ACTION ITEM
In how many lines of the records does "outputfile" appear? Answer with one number.

PROVIDED RECORDS

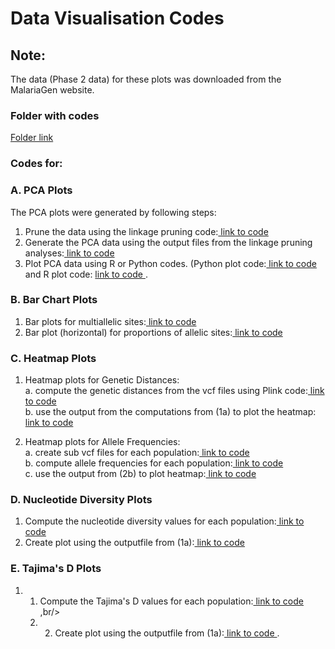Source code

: # Data Visualisation Codes
## Note: 
The data (Phase 2 data) for these plots was downloaded from the MalariaGen website.<br/>

### Folder with codes
[ Folder link ](https://github.com/aceneli/Anopheles-mosquitoes-March-24/tree/main/Plink%20codes)<br/>


### Codes for:

### A. PCA Plots
The PCA plots were generated by following steps:
1. Prune the data using the linkage pruning code:[ link to code ](https://github.com/aceneli/Anopheles-mosquitoes-March-24/tree/938a4fab789a1c51a68a8625e9090f8d81870e5e/Plink%20codes/Linkage%20Pruning%20of%20VCF%20Data)<br/>
2. Generate the PCA data using the output files from the linkage pruning analyses:[ link to code ](https://github.com/aceneli/Anopheles-mosquitoes-March-24/tree/main/Plink%20codes/PCA%20eigenvec%20and%20eigenval%20files%20generation)<br/>
3. Plot PCA data using R or Python codes. (Python plot code:[ link to code ](https://github.com/aceneli/Anopheles-mosquitoes-March-24/blob/main/Codes%20for%20Different%20Data%20Visualisation%20Plots/Principal%20Component%20Analysis%20(PCA)0) and R plot code: [ link to code ](https://github.com/aceneli/Anopheles-mosquitoes-March-24/tree/main/R%20Codes).

### B. Bar Chart Plots
1. Bar plots for multiallelic sites:[ link to code](https://github.com/aceneli/Anopheles-mosquitoes-March-24/blob/646d0e7383333c9795ff5c9dd3e18bb478a04412/Codes%20for%20Different%20Data%20Visualisation%20Plots/Bar%20Plot%20for%20Triallelic%20Sites)<br/>
2. Bar plot (horizontal) for proportions of allelic sites:[ link to code ](https://github.com/aceneli/Anopheles-mosquitoes-March-24/blob/acf5775d021d383801bfc59279d5055f71d16931/Codes%20for%20Different%20Data%20Visualisation%20Plots/Bar%20Plot%20for%20Allele%20Frequency%20Proportions)<br/>

### C. Heatmap Plots
1. Heatmap plots for Genetic Distances:<br/>
  a. compute the genetic distances from the vcf files using Plink code:[ link to code ](https://github.com/aceneli/Anopheles-mosquitoes-March-24/blob/afee75dbac7e09f117793bbe1b931e4756ac71c4/Distance%20Matrix%20code)<br/>
  b. use the output from the computations from (1a) to plot the heatmap: [ link to code](https://github.com/aceneli/Anopheles-mosquitoes-March-24/blob/26d3eefac7c9f8381b595bb8f72cefbd9ed3637f/Codes%20for%20Different%20Data%20Visualisation%20Plots/Heatmap%20using%20Genetic%20Distances)<br/>

2. Heatmap plots for Allele Frequencies:<br/>
   a. create sub vcf files for each population:[ link to code ](https://github.com/aceneli/Anopheles-mosquitoes-March-24/blob/28179a9af8ee46b0aef99bc57a778b0f212116a2/Vcftools/Create%20sub%20vcf%20file)<br/>
   b. compute allele frequencies for each population:[ link to code ](https://github.com/aceneli/Anopheles-mosquitoes-March-24/blob/43ccd8e8970bde34db436c9bbdd9555854fe0306/Vcftools/Compute%20Allele%20Frequencies)<br/>
   c. use the output from (2b) to plot heatmap:[ link to code](https://github.com/aceneli/Anopheles-mosquitoes-March-24/blob/41d9294e83c55988099a9a4c75d43280c3e4ed2c/Vcftools/Generate%20heatmap%20plots%20using%20jupyter%20notebooks)<br/>

### D. Nucleotide Diversity Plots
1. Compute the nucleotide diversity values for each population:[ link to code ](https://github.com/aceneli/Anopheles-mosquitoes-March-24/blob/f319116acce3c79ddc614511daf6c2d9530dea22/Codes%20for%20Different%20Data%20Visualisation%20Plots/Nucleotide%20diversity%20code%20using%20vcftools)<br/>
2. Create plot using the outputfile from (1a):[ link to code ](https://github.com/aceneli/Anopheles-mosquitoes-March-24/blob/27a2505d1a2d439f47cfba8aefa4516630b28c02/Codes%20for%20Different%20Data%20Visualisation%20Plots/Nucleotide%20Diversity%20Plot)<br/>


### E. Tajima's D Plots 
1. 1. Compute the Tajima's D values for each population:[ link to code ](https://github.com/aceneli/Anopheles-mosquitoes-March-24/blob/c7c55a81a38438850025a826662bbf81030599b8/Codes%20for%20Different%20Data%20Visualisation%20Plots/Tajima's%20D%20code%20using%20vcftools),br/>
   2. 2. Create plot using the outputfile from (1a):[ link to code ](https://github.com/aceneli/Anopheles-mosquitoes-March-24/blob/3b0ef545b4fa7fcbdd7dbd681017449d1f904ff9/Codes%20for%20Different%20Data%20Visualisation%20Plots/Tajima's%20D%20Plot).<br/>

REPLY TO THE TASK
2